:: PROMPT ::
Copy out the data below from the line containing "However, if you" to the line containing "## Usage Instructions", both lines included, with all images left out.

Items from a dataset
BEGIN
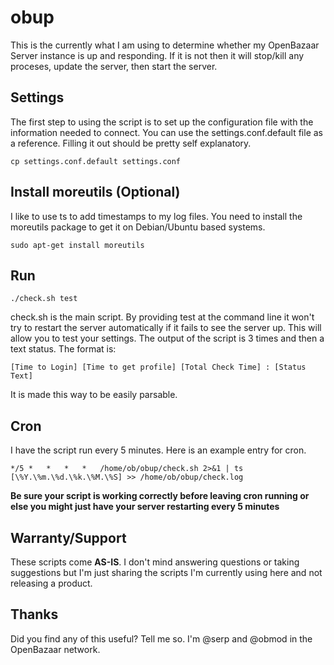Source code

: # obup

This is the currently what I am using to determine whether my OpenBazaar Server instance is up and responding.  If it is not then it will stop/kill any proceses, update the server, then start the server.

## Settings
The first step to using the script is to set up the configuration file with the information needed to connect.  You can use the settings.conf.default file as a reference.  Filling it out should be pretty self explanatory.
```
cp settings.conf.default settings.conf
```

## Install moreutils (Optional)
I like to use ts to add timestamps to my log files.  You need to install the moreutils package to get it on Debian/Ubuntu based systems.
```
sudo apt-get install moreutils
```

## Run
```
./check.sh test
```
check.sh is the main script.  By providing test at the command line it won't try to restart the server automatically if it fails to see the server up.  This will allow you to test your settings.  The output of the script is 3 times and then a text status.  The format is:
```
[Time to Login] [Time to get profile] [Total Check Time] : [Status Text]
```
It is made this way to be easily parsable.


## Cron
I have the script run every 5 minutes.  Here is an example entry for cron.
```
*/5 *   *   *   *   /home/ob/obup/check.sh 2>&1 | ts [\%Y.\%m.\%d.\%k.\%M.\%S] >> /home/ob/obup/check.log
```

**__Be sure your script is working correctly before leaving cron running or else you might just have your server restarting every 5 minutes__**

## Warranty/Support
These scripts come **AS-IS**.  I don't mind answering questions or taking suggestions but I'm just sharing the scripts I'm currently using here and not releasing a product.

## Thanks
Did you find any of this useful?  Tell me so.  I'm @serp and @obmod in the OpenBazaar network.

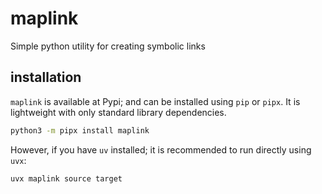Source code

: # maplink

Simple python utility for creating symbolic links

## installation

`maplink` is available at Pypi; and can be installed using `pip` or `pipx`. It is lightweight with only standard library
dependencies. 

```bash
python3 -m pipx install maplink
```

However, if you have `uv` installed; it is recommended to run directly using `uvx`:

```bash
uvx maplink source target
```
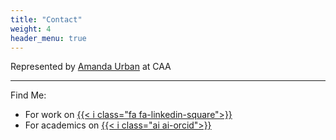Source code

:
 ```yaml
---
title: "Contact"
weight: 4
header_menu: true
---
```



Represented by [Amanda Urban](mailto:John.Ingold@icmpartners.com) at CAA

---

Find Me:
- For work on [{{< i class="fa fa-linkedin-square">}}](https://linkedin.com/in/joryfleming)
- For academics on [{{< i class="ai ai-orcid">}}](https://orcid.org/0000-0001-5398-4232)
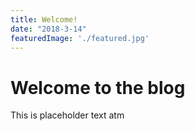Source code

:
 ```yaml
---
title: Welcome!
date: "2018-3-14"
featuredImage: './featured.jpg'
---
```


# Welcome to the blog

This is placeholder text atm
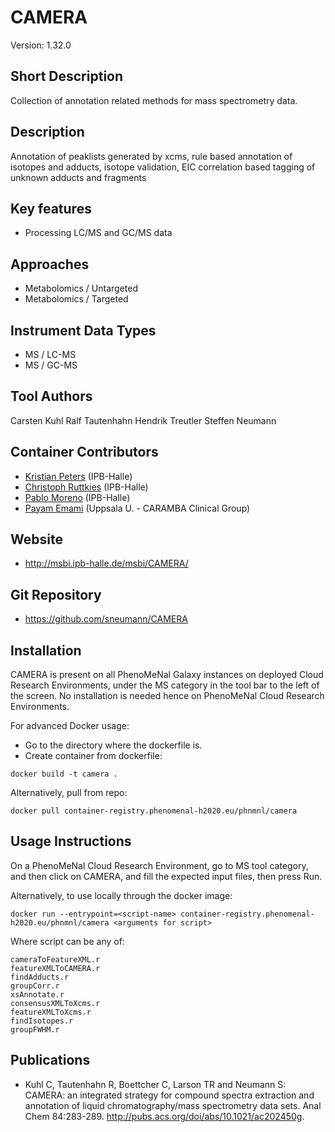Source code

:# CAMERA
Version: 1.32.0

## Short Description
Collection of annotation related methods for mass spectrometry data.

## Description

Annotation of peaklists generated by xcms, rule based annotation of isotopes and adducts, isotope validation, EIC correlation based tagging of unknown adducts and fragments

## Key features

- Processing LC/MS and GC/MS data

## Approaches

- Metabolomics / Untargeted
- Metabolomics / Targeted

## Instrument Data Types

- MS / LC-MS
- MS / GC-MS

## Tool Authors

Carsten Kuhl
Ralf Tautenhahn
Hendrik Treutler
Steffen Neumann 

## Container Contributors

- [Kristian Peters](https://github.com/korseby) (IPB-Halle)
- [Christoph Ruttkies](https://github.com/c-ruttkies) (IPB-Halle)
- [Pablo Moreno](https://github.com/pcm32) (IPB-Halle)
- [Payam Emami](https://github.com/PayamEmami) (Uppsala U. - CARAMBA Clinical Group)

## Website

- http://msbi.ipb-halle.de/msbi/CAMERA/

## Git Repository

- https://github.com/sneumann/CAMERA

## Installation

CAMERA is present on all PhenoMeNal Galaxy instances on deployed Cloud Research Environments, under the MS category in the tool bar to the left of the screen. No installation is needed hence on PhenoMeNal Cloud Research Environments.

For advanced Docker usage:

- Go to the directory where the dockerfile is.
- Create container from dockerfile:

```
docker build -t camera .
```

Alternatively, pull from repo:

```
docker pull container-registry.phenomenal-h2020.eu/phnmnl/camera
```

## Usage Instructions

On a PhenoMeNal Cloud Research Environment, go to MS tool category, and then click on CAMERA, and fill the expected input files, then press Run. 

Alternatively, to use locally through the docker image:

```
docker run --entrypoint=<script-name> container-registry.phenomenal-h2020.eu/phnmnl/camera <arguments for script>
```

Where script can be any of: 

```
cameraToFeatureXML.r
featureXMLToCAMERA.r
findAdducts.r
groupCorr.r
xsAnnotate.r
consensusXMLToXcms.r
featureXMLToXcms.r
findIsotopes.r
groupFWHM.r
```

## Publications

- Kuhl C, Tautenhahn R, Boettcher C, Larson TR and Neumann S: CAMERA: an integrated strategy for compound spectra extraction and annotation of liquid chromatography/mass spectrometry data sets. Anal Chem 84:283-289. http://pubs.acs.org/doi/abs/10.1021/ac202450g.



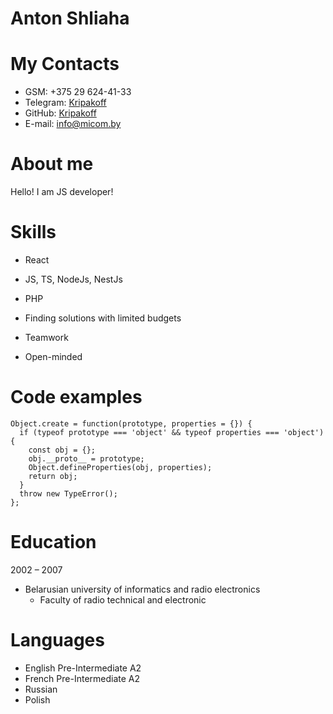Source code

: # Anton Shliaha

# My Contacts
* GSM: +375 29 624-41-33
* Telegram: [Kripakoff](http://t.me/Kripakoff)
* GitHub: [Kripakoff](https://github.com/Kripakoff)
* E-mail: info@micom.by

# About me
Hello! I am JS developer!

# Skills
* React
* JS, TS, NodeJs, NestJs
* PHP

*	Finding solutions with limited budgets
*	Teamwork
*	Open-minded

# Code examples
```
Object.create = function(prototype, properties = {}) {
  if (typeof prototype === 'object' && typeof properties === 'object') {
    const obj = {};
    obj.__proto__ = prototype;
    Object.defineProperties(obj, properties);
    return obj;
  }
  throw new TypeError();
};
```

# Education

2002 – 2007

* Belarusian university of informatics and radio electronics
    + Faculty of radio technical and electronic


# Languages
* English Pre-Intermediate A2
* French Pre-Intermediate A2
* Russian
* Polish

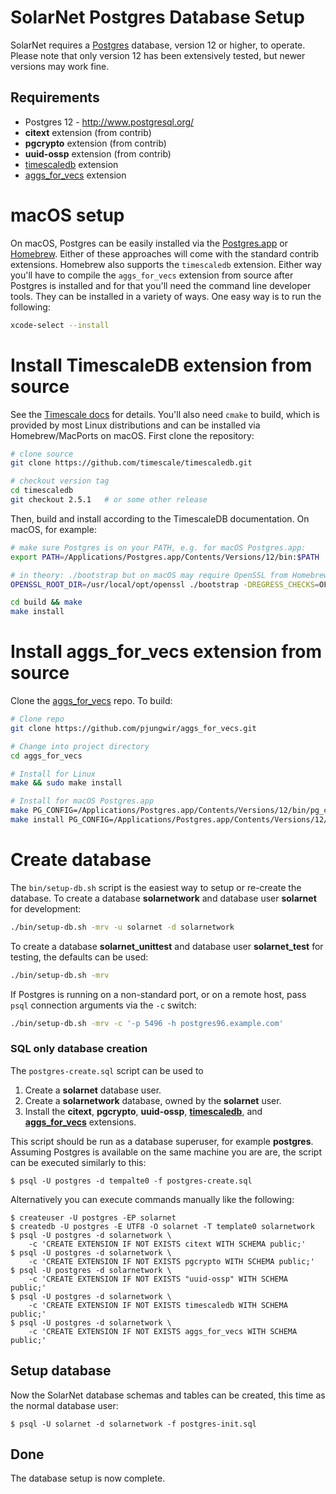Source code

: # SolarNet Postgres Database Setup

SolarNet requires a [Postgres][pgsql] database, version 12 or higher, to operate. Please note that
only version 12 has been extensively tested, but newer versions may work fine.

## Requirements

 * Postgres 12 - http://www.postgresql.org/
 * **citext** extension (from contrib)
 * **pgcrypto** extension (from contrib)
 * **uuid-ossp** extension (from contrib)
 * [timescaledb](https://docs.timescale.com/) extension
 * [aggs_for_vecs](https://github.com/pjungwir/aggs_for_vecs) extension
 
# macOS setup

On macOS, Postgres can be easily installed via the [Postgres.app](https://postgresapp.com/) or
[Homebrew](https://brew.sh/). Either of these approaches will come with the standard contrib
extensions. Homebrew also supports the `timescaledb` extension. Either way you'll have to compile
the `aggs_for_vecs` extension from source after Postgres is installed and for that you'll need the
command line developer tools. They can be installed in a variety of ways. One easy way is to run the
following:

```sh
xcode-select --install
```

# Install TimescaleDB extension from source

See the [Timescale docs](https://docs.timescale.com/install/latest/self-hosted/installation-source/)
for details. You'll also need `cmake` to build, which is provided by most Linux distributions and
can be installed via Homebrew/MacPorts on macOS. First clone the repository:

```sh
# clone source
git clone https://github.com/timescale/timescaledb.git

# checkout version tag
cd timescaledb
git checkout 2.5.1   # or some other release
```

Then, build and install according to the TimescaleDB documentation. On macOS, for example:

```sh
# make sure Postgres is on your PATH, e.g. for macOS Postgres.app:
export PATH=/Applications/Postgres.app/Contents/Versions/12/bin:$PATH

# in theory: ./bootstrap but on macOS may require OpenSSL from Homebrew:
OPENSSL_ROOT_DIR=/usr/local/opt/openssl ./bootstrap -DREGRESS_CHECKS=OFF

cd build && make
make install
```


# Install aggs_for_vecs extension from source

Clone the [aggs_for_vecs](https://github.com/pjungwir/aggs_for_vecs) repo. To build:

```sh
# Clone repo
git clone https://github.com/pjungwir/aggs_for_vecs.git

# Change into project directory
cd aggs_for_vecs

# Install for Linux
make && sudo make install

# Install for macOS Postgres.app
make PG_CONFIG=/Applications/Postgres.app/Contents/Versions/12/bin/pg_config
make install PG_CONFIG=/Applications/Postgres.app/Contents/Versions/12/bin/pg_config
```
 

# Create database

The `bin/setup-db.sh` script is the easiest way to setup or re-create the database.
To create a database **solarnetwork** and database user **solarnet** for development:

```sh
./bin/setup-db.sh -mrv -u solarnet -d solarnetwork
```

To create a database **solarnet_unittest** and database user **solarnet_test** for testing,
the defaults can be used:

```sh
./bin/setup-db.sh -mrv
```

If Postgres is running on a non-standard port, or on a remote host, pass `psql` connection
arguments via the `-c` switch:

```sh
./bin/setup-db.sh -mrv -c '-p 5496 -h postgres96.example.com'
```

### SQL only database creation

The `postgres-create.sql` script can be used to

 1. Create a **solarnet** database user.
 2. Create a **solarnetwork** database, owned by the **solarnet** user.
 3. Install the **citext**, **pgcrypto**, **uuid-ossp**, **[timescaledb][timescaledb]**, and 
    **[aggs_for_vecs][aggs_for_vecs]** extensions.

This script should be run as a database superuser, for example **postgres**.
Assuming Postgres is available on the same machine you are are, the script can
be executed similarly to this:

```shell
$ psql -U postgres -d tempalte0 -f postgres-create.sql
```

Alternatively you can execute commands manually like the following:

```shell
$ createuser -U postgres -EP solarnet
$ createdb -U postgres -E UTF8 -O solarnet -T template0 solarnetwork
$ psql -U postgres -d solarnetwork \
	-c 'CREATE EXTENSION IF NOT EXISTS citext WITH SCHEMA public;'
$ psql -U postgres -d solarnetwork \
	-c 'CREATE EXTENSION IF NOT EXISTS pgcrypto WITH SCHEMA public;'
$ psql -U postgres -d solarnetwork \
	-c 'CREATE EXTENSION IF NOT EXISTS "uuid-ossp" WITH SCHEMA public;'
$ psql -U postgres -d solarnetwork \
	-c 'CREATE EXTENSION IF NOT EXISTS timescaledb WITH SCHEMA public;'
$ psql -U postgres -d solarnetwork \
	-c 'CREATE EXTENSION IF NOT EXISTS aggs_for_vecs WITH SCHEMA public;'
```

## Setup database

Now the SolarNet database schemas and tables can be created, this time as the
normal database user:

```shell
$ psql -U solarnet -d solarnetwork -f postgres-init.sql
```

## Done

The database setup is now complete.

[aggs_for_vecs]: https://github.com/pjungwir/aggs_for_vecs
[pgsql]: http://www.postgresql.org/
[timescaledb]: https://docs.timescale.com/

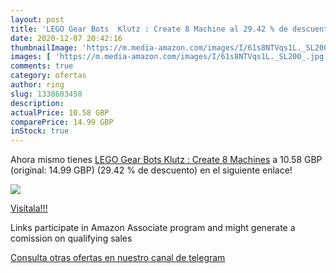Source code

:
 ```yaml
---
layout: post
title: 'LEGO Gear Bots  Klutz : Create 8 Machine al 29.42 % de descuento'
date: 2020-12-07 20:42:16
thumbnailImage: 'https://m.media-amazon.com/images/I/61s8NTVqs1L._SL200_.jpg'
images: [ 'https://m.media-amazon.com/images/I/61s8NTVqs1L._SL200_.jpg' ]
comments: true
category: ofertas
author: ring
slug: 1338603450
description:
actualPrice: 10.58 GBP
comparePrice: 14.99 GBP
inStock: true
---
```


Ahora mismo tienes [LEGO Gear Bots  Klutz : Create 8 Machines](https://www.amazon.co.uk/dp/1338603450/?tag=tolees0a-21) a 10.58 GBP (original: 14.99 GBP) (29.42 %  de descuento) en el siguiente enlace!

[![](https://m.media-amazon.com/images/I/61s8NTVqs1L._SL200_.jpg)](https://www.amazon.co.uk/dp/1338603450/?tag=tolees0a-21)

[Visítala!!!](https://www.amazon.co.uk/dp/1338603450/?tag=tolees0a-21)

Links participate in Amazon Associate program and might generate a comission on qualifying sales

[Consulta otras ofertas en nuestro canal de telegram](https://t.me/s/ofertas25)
END
:: ANSWER ::
However, if you have `uv` installed; it is recommended to run directly using `uvx`:

```bash
uvx maplink source target
```
Source code

:
 ```yaml
---
title: "Contact"
weight: 4
header_menu: true
---
```



Represented by [Amanda Urban](mailto:John.Ingold@icmpartners.com) at CAA

---

Find Me:
- For work on [{{< i class="fa fa-linkedin-square">}}](https://linkedin.com/in/joryfleming)
- For academics on [{{< i class="ai ai-orcid">}}](https://orcid.org/0000-0001-5398-4232)
Source code

:
 ```yaml
---
title: Welcome!
date: "2018-3-14"
featuredImage: './featured.jpg'
---
```


# Welcome to the blog

This is placeholder text atm
Source code

:# CAMERA
Version: 1.32.0

## Short Description
Collection of annotation related methods for mass spectrometry data.

## Description

Annotation of peaklists generated by xcms, rule based annotation of isotopes and adducts, isotope validation, EIC correlation based tagging of unknown adducts and fragments

## Key features

- Processing LC/MS and GC/MS data

## Approaches

- Metabolomics / Untargeted
- Metabolomics / Targeted

## Instrument Data Types

- MS / LC-MS
- MS / GC-MS

## Tool Authors

Carsten Kuhl
Ralf Tautenhahn
Hendrik Treutler
Steffen Neumann 

## Container Contributors

- [Kristian Peters](https://github.com/korseby) (IPB-Halle)
- [Christoph Ruttkies](https://github.com/c-ruttkies) (IPB-Halle)
- [Pablo Moreno](https://github.com/pcm32) (IPB-Halle)
- [Payam Emami](https://github.com/PayamEmami) (Uppsala U. - CARAMBA Clinical Group)

## Website

- http://msbi.ipb-halle.de/msbi/CAMERA/

## Git Repository

- https://github.com/sneumann/CAMERA

## Installation

CAMERA is present on all PhenoMeNal Galaxy instances on deployed Cloud Research Environments, under the MS category in the tool bar to the left of the screen. No installation is needed hence on PhenoMeNal Cloud Research Environments.

For advanced Docker usage:

- Go to the directory where the dockerfile is.
- Create container from dockerfile:

```
docker build -t camera .
```

Alternatively, pull from repo:

```
docker pull container-registry.phenomenal-h2020.eu/phnmnl/camera
```

## Usage Instructions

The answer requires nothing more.